# [WORK INSTRUCTION]
In how many lines of these records does the word "Response" appear? Give the number by itself.

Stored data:
====

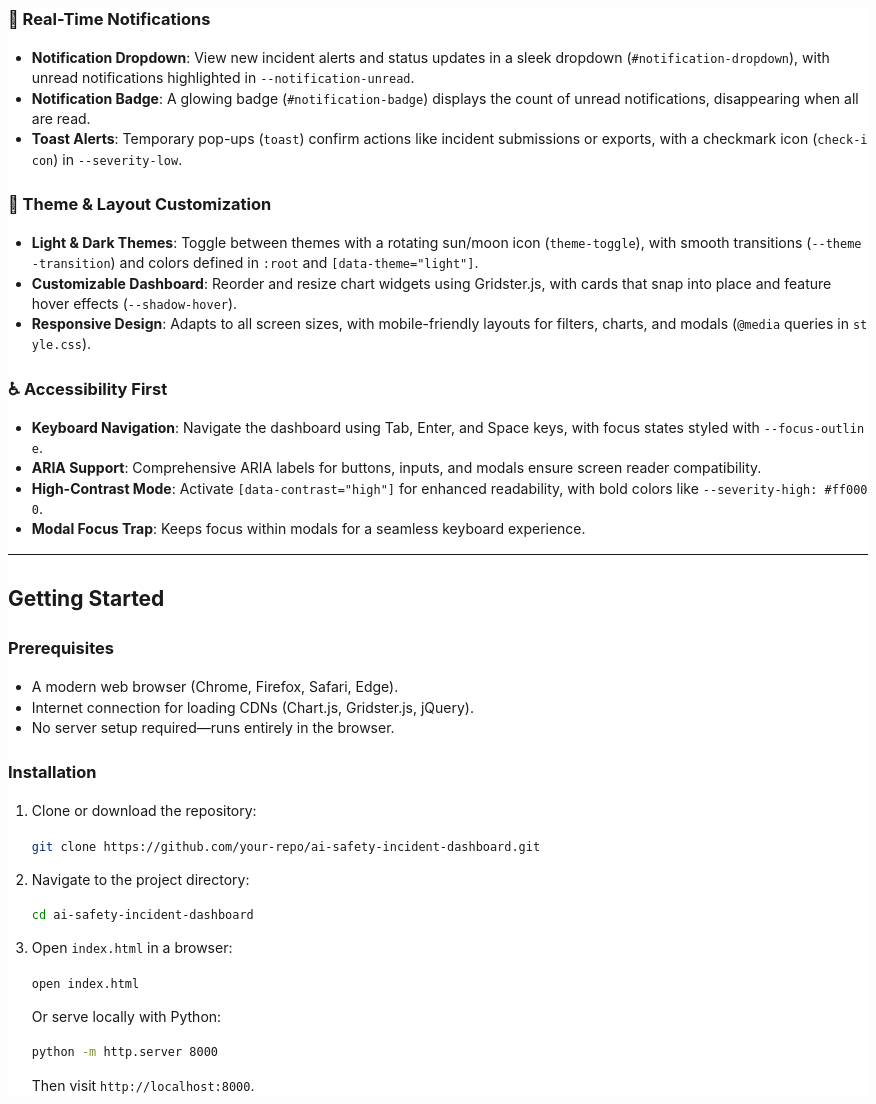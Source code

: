 ### 🔔 Real-Time Notifications
- **Notification Dropdown**: View new incident alerts and status updates in a sleek dropdown (`#notification-dropdown`), with unread notifications highlighted in `--notification-unread`.
- **Notification Badge**: A glowing badge (`#notification-badge`) displays the count of unread notifications, disappearing when all are read.
- **Toast Alerts**: Temporary pop-ups (`toast`) confirm actions like incident submissions or exports, with a checkmark icon (`check-icon`) in `--severity-low`.

### 🎨 Theme & Layout Customization
- **Light & Dark Themes**: Toggle between themes with a rotating sun/moon icon (`theme-toggle`), with smooth transitions (`--theme-transition`) and colors defined in `:root` and `[data-theme="light"]`.
- **Customizable Dashboard**: Reorder and resize chart widgets using Gridster.js, with cards that snap into place and feature hover effects (`--shadow-hover`).
- **Responsive Design**: Adapts to all screen sizes, with mobile-friendly layouts for filters, charts, and modals (`@media` queries in `style.css`).

### ♿ Accessibility First
- **Keyboard Navigation**: Navigate the dashboard using Tab, Enter, and Space keys, with focus states styled with `--focus-outline`.
- **ARIA Support**: Comprehensive ARIA labels for buttons, inputs, and modals ensure screen reader compatibility.
- **High-Contrast Mode**: Activate `[data-contrast="high"]` for enhanced readability, with bold colors like `--severity-high: #ff0000`.
- **Modal Focus Trap**: Keeps focus within modals for a seamless keyboard experience.

---

## Getting Started

### Prerequisites
- A modern web browser (Chrome, Firefox, Safari, Edge).
- Internet connection for loading CDNs (Chart.js, Gridster.js, jQuery).
- No server setup required—runs entirely in the browser.

### Installation
1. Clone or download the repository:
   ```bash
   git clone https://github.com/your-repo/ai-safety-incident-dashboard.git
   ```
2. Navigate to the project directory:
   ```bash
   cd ai-safety-incident-dashboard
   ```
3. Open `index.html` in a browser:
   ```bash
   open index.html
   ```
   Or serve locally with Python:
   ```bash
   python -m http.server 8000
   ```
   Then visit `http://localhost:8000`.
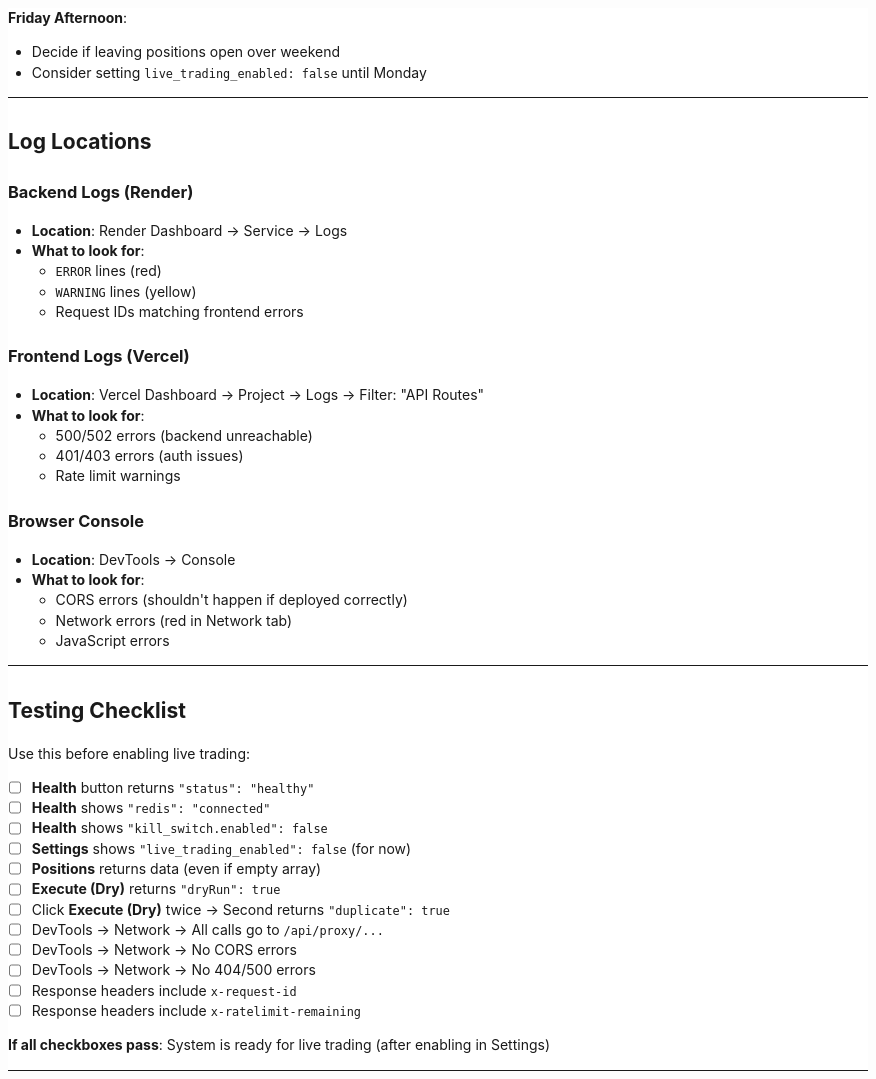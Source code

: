 **Friday Afternoon**:
- Decide if leaving positions open over weekend
- Consider setting `live_trading_enabled: false` until Monday

---

## Log Locations

### Backend Logs (Render)
- **Location**: Render Dashboard → Service → Logs
- **What to look for**:
  - `ERROR` lines (red)
  - `WARNING` lines (yellow)
  - Request IDs matching frontend errors

### Frontend Logs (Vercel)
- **Location**: Vercel Dashboard → Project → Logs → Filter: "API Routes"
- **What to look for**:
  - 500/502 errors (backend unreachable)
  - 401/403 errors (auth issues)
  - Rate limit warnings

### Browser Console
- **Location**: DevTools → Console
- **What to look for**:
  - CORS errors (shouldn't happen if deployed correctly)
  - Network errors (red in Network tab)
  - JavaScript errors

---

## Testing Checklist

Use this before enabling live trading:

- [ ] **Health** button returns `"status": "healthy"`
- [ ] **Health** shows `"redis": "connected"`
- [ ] **Health** shows `"kill_switch.enabled": false`
- [ ] **Settings** shows `"live_trading_enabled": false` (for now)
- [ ] **Positions** returns data (even if empty array)
- [ ] **Execute (Dry)** returns `"dryRun": true`
- [ ] Click **Execute (Dry)** twice → Second returns `"duplicate": true`
- [ ] DevTools → Network → All calls go to `/api/proxy/...`
- [ ] DevTools → Network → No CORS errors
- [ ] DevTools → Network → No 404/500 errors
- [ ] Response headers include `x-request-id`
- [ ] Response headers include `x-ratelimit-remaining`

**If all checkboxes pass**: System is ready for live trading (after enabling in Settings)

---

====

# [RESULT BELOW]
2